Data:
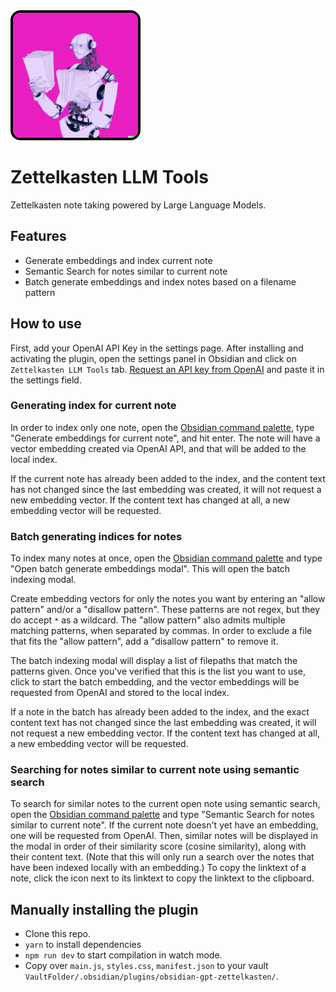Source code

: <img src="NoteRobot.png" alt="Zettelkasten LLM Tools Logo" width="200" height="200" style="border-radius: 16px; border-style: solid; border-width: 4px; border-color: black;" />

# Zettelkasten LLM Tools

Zettelkasten note taking powered by Large Language Models.

## Features

- Generate embeddings and index current note
- Semantic Search for notes similar to current note
- Batch generate embeddings and index notes based on a filename pattern

## How to use

First, add your OpenAI API Key in the settings page. After installing and activating the plugin, open the settings panel in Obsidian and click on `Zettelkasten LLM Tools` tab. [Request an API key from OpenAI](https://help.openai.com/en/articles/4936850-where-do-i-find-my-secret-api-key) and paste it in the settings field.

### Generating index for current note

In order to index only one note, open the [Obsidian command palette](https://help.obsidian.md/Plugins/Command+palette), type "Generate embeddings for current note", and hit enter. The note will have a vector embedding created via OpenAI API, and that will be added to the local index.

If the current note has already been added to the index, and the content text has not changed since the last embedding was created, it will not request a new embedding vector. If the content text has changed at all, a new embedding vector will be requested.

### Batch generating indices for notes

To index many notes at once, open the [Obsidian command palette](https://help.obsidian.md/Plugins/Command+palette) and type "Open batch generate embeddings modal". This will open the batch indexing modal.

Create embedding vectors for only the notes you want by entering an "allow pattern" and/or a "disallow pattern". These patterns are not regex, but they do accept `*` as a wildcard. The "allow pattern" also admits multiple matching patterns, when separated by commas. In order to exclude a file that fits the "allow pattern", add a "disallow pattern" to remove it.

The batch indexing modal will display a list of filepaths that match the patterns given. Once you've verified that this is the list you want to use, click to start the batch embedding, and the vector embeddings will be requested from OpenAI and stored to the local index.

If a note in the batch has already been added to the index, and the exact content text has not changed since the last embedding was created, it will not request a new embedding vector. If the content text has changed at all, a new embedding vector will be requested.

### Searching for notes similar to current note using semantic search

To search for similar notes to the current open note using semantic search, open the [Obsidian command palette](https://help.obsidian.md/Plugins/Command+palette) and type "Semantic Search for notes similar to current note". If the current note doesn't yet have an embedding, one will be requested from OpenAI. Then, similar notes will be displayed in the modal in order of their similarity score (cosine similarity), along with their content text. (Note that this will only run a search over the notes that have been indexed locally with an embedding.) To copy the linktext of a note, click the icon next to its linktext to copy the linktext to the clipboard.

## Manually installing the plugin

- Clone this repo.
- `yarn` to install dependencies
- `npm run dev` to start compilation in watch mode.
- Copy over `main.js`, `styles.css`, `manifest.json` to your vault `VaultFolder/.obsidian/plugins/obsidian-gpt-zettelkasten/`.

What this task involves:
Which lines hold the word "requested"? Copy each of them from the records.

Exercise answer:
If the current note has already been added to the index, and the content text has not changed since the last embedding was created, it will not request a new embedding vector. If the content text has changed at all, a new embedding vector will be requested.
The batch indexing modal will display a list of filepaths that match the patterns given. Once you've verified that this is the list you want to use, click to start the batch embedding, and the vector embeddings will be requested from OpenAI and stored to the local index.
If a note in the batch has already been added to the index, and the exact content text has not changed since the last embedding was created, it will not request a new embedding vector. If the content text has changed at all, a new embedding vector will be requested.
To search for similar notes to the current open note using semantic search, open the [Obsidian command palette](https://help.obsidian.md/Plugins/Command+palette) and type "Semantic Search for notes similar to current note". If the current note doesn't yet have an embedding, one will be requested from OpenAI. Then, similar notes will be displayed in the modal in order of their similarity score (cosine similarity), along with their content text. (Note that this will only run a search over the notes that have been indexed locally with an embedding.) To copy the linktext of a note, click the icon next to its linktext to copy the linktext to the clipboard.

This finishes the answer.